As did Justice Scalia in Heller.

The Problem, as Mr. Gura points out, is that all but one of the lower courts are saying that this was all obiter dicta. They are sticking to the answer of the specific question raised by the plaintiff as regards D.C. gun laws. They are intentionally avoiding the reasoning used by the majority of the Court in order to find for the plaintiff. Consider what Mr. Gura said on pg. 7 of the amicus brief:

Quote:
When an opinion issues for the Court, it is not only the result but also those portions of the opinion necessary to that result by which we are bound . . . the principle of stare decisis directs us to adhere not only to the holdings of our prior cases, but also to their explications of the governing rules of law. . . .

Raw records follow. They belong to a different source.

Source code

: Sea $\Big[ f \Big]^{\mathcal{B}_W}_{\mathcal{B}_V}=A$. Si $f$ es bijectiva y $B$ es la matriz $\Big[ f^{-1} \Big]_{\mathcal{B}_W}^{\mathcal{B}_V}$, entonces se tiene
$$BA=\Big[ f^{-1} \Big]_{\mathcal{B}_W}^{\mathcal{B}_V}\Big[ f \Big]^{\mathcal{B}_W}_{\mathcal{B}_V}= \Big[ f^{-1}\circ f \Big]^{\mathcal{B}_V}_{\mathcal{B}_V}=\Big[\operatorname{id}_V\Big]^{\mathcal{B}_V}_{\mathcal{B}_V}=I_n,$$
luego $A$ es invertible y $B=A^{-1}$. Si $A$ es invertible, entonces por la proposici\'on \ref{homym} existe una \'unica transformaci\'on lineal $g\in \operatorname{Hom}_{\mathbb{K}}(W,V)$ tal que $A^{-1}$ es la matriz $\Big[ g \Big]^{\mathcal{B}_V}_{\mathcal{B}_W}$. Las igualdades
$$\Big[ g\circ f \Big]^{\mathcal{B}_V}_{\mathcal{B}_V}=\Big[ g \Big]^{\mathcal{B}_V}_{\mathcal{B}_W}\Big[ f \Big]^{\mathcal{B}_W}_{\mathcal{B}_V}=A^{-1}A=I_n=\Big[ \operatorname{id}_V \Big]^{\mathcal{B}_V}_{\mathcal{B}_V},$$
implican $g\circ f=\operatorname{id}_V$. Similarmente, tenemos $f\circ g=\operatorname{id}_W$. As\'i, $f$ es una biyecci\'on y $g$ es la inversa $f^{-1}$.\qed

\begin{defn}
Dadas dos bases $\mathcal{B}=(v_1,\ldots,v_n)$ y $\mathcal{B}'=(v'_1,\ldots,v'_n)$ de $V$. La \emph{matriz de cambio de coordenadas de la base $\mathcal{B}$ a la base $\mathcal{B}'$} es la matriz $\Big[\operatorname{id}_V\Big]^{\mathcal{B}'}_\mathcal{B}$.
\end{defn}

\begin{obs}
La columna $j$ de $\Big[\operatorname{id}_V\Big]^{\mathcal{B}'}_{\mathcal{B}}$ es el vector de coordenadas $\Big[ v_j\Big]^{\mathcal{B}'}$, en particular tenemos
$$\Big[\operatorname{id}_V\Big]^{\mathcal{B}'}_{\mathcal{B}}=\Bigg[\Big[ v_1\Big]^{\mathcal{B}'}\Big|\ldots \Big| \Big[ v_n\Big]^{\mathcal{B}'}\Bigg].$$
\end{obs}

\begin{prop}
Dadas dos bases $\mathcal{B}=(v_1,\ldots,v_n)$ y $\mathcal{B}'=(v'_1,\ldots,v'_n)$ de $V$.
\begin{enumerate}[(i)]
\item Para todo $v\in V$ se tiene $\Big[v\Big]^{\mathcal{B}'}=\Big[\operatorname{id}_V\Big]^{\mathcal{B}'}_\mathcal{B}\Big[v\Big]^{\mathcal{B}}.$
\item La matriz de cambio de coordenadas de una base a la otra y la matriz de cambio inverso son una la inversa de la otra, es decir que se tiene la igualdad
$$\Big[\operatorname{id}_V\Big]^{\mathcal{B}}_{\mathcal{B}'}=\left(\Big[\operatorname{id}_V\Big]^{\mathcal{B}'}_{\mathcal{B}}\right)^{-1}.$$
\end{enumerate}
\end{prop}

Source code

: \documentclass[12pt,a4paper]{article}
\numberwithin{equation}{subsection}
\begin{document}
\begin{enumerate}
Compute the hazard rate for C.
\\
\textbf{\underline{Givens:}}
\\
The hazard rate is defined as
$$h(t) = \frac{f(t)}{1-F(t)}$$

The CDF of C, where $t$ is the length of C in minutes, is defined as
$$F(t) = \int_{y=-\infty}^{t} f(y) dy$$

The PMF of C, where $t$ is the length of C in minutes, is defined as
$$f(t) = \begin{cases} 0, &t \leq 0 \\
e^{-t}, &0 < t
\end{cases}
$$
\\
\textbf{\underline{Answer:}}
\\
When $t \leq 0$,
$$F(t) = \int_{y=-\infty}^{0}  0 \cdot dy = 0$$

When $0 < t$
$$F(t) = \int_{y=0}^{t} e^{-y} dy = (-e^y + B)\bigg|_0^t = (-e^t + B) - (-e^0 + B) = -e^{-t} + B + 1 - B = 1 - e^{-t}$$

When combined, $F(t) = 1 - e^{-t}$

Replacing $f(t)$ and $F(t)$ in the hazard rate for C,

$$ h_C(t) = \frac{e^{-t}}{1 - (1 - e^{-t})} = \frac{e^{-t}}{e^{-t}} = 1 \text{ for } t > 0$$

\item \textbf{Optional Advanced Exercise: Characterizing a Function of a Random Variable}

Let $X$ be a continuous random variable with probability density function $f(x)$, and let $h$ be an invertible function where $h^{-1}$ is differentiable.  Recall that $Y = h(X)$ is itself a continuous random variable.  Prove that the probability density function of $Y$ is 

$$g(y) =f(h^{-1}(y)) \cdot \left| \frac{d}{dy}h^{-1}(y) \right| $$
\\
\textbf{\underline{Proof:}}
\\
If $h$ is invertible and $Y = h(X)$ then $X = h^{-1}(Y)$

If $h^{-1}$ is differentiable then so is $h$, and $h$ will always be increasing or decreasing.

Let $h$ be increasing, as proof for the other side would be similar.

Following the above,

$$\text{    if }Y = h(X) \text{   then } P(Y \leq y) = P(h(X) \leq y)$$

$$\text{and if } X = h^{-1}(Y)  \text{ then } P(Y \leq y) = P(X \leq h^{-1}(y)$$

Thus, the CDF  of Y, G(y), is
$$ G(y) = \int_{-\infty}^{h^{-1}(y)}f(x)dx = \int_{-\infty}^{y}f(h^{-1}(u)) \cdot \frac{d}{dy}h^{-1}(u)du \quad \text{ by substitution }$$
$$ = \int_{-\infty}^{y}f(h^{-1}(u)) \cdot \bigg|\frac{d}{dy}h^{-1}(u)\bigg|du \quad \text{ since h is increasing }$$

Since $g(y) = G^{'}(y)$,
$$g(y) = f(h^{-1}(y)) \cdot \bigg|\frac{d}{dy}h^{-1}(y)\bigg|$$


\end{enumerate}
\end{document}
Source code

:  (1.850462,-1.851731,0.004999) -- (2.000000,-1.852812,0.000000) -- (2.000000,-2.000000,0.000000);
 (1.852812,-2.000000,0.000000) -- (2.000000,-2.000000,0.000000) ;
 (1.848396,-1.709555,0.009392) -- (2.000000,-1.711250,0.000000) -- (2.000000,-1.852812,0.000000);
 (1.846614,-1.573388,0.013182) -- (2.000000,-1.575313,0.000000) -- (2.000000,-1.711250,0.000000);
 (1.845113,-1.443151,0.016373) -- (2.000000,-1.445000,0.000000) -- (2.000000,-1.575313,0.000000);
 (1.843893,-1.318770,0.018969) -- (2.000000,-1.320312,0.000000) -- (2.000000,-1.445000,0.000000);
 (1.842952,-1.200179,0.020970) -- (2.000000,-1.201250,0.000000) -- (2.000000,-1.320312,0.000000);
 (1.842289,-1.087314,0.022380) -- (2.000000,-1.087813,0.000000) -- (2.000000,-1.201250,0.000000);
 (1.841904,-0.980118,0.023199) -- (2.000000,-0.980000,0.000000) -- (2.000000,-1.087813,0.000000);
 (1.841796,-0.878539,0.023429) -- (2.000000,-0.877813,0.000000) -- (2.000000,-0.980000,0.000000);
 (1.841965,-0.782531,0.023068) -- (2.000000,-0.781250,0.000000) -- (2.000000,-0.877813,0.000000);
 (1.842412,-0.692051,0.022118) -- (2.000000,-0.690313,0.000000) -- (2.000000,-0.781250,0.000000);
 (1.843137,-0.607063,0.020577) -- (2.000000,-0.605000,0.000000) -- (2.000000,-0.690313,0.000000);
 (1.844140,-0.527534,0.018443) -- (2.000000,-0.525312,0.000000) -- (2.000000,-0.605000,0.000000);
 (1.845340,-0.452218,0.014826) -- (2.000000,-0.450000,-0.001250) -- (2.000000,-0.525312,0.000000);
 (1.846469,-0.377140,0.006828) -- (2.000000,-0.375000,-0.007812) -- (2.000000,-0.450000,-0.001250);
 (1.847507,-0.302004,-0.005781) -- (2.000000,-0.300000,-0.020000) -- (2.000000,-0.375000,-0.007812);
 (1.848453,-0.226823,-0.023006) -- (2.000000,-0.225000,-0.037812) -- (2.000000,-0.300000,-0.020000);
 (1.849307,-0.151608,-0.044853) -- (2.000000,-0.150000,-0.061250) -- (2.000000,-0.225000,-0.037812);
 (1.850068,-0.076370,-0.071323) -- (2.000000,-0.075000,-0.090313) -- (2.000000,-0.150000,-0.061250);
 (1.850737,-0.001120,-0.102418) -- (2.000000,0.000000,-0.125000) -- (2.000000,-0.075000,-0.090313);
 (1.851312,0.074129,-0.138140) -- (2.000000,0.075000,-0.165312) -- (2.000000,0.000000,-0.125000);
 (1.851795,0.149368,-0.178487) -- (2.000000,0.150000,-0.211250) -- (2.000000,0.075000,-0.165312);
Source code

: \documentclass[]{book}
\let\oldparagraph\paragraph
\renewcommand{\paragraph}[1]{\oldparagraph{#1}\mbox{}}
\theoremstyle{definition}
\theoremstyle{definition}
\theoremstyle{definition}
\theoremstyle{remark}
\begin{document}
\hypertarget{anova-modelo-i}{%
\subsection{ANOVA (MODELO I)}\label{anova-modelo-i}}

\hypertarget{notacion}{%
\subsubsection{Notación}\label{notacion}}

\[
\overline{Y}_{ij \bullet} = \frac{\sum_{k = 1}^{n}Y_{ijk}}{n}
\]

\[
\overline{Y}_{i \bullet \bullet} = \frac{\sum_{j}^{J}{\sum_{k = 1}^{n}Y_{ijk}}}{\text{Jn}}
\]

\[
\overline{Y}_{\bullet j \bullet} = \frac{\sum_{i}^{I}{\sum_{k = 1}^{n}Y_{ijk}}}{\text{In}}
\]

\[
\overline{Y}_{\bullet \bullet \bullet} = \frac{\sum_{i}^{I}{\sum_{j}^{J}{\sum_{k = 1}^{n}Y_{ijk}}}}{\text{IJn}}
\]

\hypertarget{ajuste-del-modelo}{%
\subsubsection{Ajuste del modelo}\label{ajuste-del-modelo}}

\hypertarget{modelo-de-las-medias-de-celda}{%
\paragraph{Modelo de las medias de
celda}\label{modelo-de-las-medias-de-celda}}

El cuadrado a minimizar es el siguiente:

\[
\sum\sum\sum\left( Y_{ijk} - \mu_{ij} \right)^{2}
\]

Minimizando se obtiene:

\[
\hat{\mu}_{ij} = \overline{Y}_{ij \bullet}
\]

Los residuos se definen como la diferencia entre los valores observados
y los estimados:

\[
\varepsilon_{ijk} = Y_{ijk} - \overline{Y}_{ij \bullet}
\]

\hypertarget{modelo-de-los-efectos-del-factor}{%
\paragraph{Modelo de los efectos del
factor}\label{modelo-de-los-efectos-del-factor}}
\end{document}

Seminole Tribe of Fla. v. Florida, 517 U.S. 44, 67 (1996)
I think another case quote would have been more to the point, however, and I wish he had used it:

Quote:
But Supreme Court dicta binds us "almost as firmly as . . . the Court's outright holdings." Surefoot LC v. Sure Foot Corp., 531 F.3d 1236, 1243 (10th Cir. 2008) (quoting Gaylor v. United States, 74 F.3d 214, 217 (10th Cir. 1996)). This is particularly so where, as here, the dictum is recent and not enfeebled by later statements. See id.; see also Carlton F.W. Larson, Four Exceptions in Search of a Theory: District of Columbia v. Heller and Judicial Ipse Dixit, 60 Hastings L.J. 1371, 1372 (2009) ("Although [Heller's] exceptions are arguably dicta, they are dicta of the strongest sort.").

Judge Tymkovich, US v. McCane 10th Circuit, 2009.
Regardless, the point was made.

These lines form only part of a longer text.